* What you will do: Where does the word "influence" show up in the records? Copy every line that holds it.

(Data items)
Segment Open

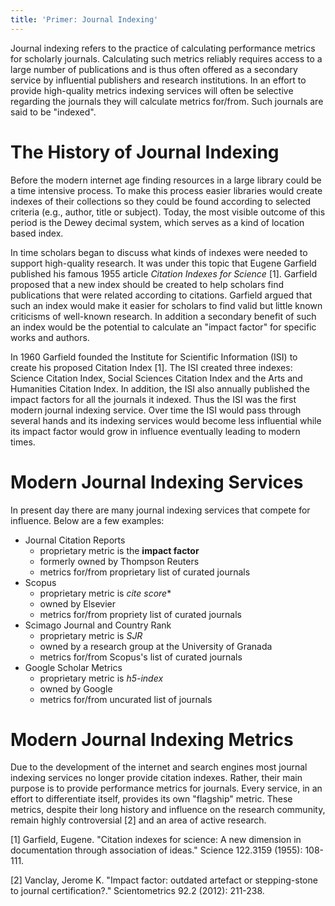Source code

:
```yaml
---
title: 'Primer: Journal Indexing'
---
```


Journal indexing refers to the practice of calculating performance metrics for scholarly journals. Calculating such metrics reliably requires access to a large number of publications and is thus often offered as a secondary service by influential publishers and research institutions. In an effort to provide high-quality metrics indexing services will often be selective regarding the journals they will calculate metrics for/from. Such journals are said to be "indexed".

# The History of Journal Indexing

Before the modern internet age finding resources in a large library could be a time intensive process. To make this process easier libraries would create indexes of their collections so they could be found according to selected criteria (e.g., author, title or subject). Today, the most visible outcome of this period is the Dewey decimal system, which serves as a kind of location based index.

In time scholars began to discuss what kinds of indexes were needed to support high-quality research. It was under this topic that Eugene Garfield published his famous 1955 article *Citation Indexes for Science* \[1\]. Garfield proposed that a new index should be created to help scholars find publications that were related according to citations. Garfield argued that such an index would make it easier for scholars to find valid but little known criticisms of well-known research. In addition a secondary benefit of such an index would be the potential to calculate an "impact factor" for specific works and authors.

In 1960 Garfield founded the Institute for Scientific Information (ISI) to create his proposed Citation Index \[1\]. The ISI created three indexes: Science Citation Index, Social Sciences Citation Index and the Arts and Humanities Citation Index. In addition, the ISI also annually published the impact factors for all the journals it indexed. Thus the ISI was the first modern journal indexing service. Over time the ISI would pass through several hands and its indexing services would become less influential while its impact factor would grow in influence eventually leading to modern times.

# Modern Journal Indexing Services

In present day there are many journal indexing services that compete for influence. Below are a few examples:

* Journal Citation Reports
  * proprietary metric is the **impact factor**
  * formerly owned by Thompson Reuters
  * metrics for/from proprietary list of curated journals
* Scopus
  * proprietary metric is *cite score**
  * owned by Elsevier
  * metrics for/from propriety list of curated journals
* Scimago Journal and Country Rank
  * proprietary metric is *SJR*
  * owned by a research group at the University of Granada
  * metrics for/from Scopus's list of curated journals
* Google Scholar Metrics
  * proprietary metric is *h5-index*
  * owned by Google
  * metrics for/from uncurated list of journals

# Modern Journal Indexing Metrics

Due to the development of the internet and search engines most journal indexing services no longer provide citation indexes. Rather, their main purpose is to provide performance metrics for journals. Every service, in an effort to differentiate itself, provides its own "flagship" metric. These metrics, despite their long history and influence on the research community, remain highly controversial \[2\] and an area of active research.

\[1\] Garfield, Eugene. "Citation indexes for science: A new dimension in documentation through association of ideas." Science 122.3159 (1955): 108-111.

\[2\] Vanclay, Jerome K. "Impact factor: outdated artefact or stepping-stone to journal certification?." Scientometrics 92.2 (2012): 211-238.
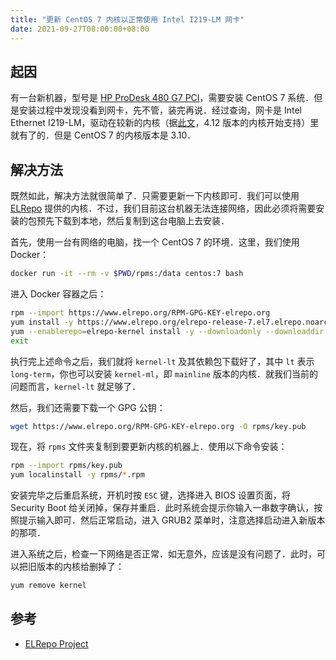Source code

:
 ```yaml
---
title: "更新 CentOS 7 内核以正常使用 Intel I219-LM 网卡"
date: 2021-09-27T08:00:00+08:00
---
```


## 起因

有一台新机器，型号是 [HP ProDesk 480 G7 PCI](https://support.hp.com/cn-zh/document/c06938386)，需要安装 CentOS 7 系统．但是安装过程中发现没看到网卡，先不管，装完再说．经过查询，网卡是 Intel Ethernet I219-LM，驱动在较新的内核（据[此文](https://linux-hardware.org/index.php?id=pci:8086-15bb-103c-83e0)，4.12 版本的内核开始支持）里就有了的．但是 CentOS 7 的内核版本是 3.10．

## 解决方法

既然如此，解决方法就很简单了．只需要更新一下内核即可．我们可以使用 [ELRepo](https://elrepo.org/tiki/HomePage) 提供的内核．不过，我们目前这台机器无法连接网络，因此必须将需要安装的包预先下载到本地，然后复制到这台电脑上去安装．

首先，使用一台有网络的电脑，找一个 CentOS 7 的环境．这里，我们使用 Docker：

```bash
docker run -it --rm -v $PWD/rpms:/data centos:7 bash
```

进入 Docker 容器之后：

```bash
rpm --import https://www.elrepo.org/RPM-GPG-KEY-elrepo.org
yum install -y https://www.elrepo.org/elrepo-release-7.el7.elrepo.noarch.rpm
yum --enablerepo=elrepo-kernel install -y --downloadonly --downloaddir /data kernel-lt
exit
```

执行完上述命令之后，我们就将 `kernel-lt` 及其依赖包下载好了，其中 `lt` 表示 `long-term`，你也可以安装 `kernel-ml`，即 `mainline` 版本的内核．就我们当前的问题而言，`kernel-lt` 就足够了．

然后，我们还需要下载一个 GPG 公钥：

```bash
wget https://www.elrepo.org/RPM-GPG-KEY-elrepo.org -O rpms/key.pub
```

现在，将 `rpms` 文件夹复制到要更新内核的机器上．使用以下命令安装：

```bash
rpm --import rpms/key.pub
yum localinstall -y rpms/*.rpm
```

安装完毕之后重启系统，开机时按 `ESC` 键，选择进入 BIOS 设置页面，将 Security Boot 给关闭掉，保存并重启．此时系统会提示你输入一串数字确认，按照提示输入即可．然后正常启动，进入 GRUB2 菜单时，注意选择启动进入新版本的那项．

进入系统之后，检查一下网络是否正常．如无意外，应该是没有问题了．此时，可以把旧版本的内核给删掉了：

```bash
yum remove kernel
```

## 参考

- [ELRepo Project](https://elrepo.org/tiki/HomePage)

Segment Closed

* Result of this exercise:
In 1960 Garfield founded the Institute for Scientific Information (ISI) to create his proposed Citation Index \[1\]. The ISI created three indexes: Science Citation Index, Social Sciences Citation Index and the Arts and Humanities Citation Index. In addition, the ISI also annually published the impact factors for all the journals it indexed. Thus the ISI was the first modern journal indexing service. Over time the ISI would pass through several hands and its indexing services would become less influential while its impact factor would grow in influence eventually leading to modern times.
In present day there are many journal indexing services that compete for influence. Below are a few examples:
Due to the development of the internet and search engines most journal indexing services no longer provide citation indexes. Rather, their main purpose is to provide performance metrics for journals. Every service, in an effort to differentiate itself, provides its own "flagship" metric. These metrics, despite their long history and influence on the research community, remain highly controversial \[2\] and an area of active research.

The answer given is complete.